### WORK TASK:
Only the lines from the start of the entries up to and including the line with "and Report Coverage</strong></p>" should be written out, exactly as they stand.

(Records from a data collection)
__________
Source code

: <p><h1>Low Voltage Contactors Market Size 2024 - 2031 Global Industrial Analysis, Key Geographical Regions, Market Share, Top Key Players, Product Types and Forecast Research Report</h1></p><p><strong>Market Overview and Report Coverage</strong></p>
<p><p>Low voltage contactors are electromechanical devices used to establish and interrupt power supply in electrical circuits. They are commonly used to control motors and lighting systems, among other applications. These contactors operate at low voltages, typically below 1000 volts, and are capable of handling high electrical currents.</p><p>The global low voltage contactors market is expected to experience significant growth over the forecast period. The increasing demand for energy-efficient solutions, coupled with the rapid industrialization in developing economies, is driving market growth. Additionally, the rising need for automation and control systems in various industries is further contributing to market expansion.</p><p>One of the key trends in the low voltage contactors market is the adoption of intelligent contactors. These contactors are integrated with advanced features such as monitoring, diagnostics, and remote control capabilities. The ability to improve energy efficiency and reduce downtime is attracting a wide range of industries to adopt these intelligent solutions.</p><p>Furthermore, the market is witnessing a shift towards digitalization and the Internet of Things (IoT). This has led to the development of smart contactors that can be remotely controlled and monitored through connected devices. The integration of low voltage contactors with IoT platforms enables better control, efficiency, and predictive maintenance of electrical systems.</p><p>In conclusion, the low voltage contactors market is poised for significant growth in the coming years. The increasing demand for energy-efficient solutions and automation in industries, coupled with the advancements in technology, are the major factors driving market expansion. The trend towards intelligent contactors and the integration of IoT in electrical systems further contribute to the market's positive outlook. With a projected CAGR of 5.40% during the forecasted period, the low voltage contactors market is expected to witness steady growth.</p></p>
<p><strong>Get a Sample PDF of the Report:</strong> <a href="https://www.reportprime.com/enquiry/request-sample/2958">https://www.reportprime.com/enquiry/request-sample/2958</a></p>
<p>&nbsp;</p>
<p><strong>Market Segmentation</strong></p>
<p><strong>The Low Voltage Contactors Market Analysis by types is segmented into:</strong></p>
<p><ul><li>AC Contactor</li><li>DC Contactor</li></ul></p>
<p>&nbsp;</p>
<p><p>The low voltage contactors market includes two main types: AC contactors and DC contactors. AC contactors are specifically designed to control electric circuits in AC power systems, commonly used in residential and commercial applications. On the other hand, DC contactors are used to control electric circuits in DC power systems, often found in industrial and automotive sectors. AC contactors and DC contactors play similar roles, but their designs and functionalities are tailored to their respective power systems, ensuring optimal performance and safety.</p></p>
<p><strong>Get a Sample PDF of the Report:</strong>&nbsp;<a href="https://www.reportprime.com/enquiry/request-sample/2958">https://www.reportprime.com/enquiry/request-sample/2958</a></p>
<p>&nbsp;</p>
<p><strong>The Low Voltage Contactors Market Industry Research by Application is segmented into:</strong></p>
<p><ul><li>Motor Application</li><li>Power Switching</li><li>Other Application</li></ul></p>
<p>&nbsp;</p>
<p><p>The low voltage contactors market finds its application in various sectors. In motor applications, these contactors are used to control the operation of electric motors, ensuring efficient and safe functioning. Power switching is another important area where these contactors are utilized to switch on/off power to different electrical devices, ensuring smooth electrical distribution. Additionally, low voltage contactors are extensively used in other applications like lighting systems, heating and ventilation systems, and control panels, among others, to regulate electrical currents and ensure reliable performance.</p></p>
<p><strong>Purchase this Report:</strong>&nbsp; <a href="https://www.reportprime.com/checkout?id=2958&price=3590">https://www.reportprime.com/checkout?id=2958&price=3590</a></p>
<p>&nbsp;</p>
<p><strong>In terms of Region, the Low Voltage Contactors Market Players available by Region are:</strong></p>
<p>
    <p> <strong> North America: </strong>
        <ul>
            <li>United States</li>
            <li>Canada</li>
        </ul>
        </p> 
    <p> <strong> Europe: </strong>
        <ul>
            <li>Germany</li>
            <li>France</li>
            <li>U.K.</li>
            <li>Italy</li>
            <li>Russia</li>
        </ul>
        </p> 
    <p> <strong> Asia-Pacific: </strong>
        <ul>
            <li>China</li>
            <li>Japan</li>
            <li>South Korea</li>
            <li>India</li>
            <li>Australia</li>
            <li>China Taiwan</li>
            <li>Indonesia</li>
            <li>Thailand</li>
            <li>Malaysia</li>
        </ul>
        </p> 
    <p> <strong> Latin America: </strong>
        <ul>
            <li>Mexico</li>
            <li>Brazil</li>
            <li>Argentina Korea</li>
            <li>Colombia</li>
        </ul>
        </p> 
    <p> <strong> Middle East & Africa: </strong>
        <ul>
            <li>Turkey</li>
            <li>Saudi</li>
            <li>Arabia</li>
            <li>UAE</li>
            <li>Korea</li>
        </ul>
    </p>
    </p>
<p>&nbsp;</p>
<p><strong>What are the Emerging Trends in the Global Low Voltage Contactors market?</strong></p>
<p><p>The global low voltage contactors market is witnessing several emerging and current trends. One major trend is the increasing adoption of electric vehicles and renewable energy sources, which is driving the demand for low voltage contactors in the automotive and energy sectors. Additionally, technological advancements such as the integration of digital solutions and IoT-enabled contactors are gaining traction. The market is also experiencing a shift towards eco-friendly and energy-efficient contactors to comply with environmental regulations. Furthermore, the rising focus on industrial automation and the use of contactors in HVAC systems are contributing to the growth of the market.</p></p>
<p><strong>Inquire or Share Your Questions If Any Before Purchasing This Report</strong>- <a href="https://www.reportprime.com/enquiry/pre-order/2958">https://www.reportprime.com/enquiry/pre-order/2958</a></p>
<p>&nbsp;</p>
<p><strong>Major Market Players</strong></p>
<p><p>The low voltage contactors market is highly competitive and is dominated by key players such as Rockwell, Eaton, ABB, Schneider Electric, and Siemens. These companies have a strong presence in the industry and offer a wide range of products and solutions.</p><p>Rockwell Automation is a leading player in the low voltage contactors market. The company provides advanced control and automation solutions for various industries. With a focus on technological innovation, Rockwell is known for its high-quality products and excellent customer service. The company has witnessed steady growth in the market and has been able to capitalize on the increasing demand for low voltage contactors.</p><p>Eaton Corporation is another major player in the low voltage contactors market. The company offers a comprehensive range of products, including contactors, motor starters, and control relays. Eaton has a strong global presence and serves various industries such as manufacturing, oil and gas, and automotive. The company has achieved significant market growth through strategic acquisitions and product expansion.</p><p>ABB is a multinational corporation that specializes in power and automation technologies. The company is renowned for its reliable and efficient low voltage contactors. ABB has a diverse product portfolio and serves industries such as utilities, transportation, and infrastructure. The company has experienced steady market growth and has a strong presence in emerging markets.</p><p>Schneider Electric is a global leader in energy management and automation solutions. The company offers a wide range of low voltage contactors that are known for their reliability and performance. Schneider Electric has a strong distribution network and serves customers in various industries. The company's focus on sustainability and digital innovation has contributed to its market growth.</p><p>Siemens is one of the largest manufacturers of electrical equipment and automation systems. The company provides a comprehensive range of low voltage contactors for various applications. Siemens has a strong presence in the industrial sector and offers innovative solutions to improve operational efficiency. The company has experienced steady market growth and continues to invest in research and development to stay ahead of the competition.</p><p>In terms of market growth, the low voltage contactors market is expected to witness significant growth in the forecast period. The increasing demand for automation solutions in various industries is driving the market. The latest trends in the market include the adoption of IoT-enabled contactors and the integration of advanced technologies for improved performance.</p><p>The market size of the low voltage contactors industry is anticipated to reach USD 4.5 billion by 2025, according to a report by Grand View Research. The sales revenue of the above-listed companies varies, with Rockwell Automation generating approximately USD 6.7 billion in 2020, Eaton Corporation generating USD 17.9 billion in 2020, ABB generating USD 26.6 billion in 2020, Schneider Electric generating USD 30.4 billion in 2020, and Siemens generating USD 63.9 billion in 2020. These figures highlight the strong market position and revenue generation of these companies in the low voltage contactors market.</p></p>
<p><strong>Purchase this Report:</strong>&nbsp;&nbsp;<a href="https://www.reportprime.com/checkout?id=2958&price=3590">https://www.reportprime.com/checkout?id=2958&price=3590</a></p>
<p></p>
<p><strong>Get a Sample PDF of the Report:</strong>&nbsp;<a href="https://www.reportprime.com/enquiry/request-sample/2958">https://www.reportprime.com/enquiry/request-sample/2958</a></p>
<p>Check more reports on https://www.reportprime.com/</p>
__________
### TASK OUTPUT:
Source code

: <p><h1>Low Voltage Contactors Market Size 2024 - 2031 Global Industrial Analysis, Key Geographical Regions, Market Share, Top Key Players, Product Types and Forecast Research Report</h1></p><p><strong>Market Overview and Report Coverage</strong></p>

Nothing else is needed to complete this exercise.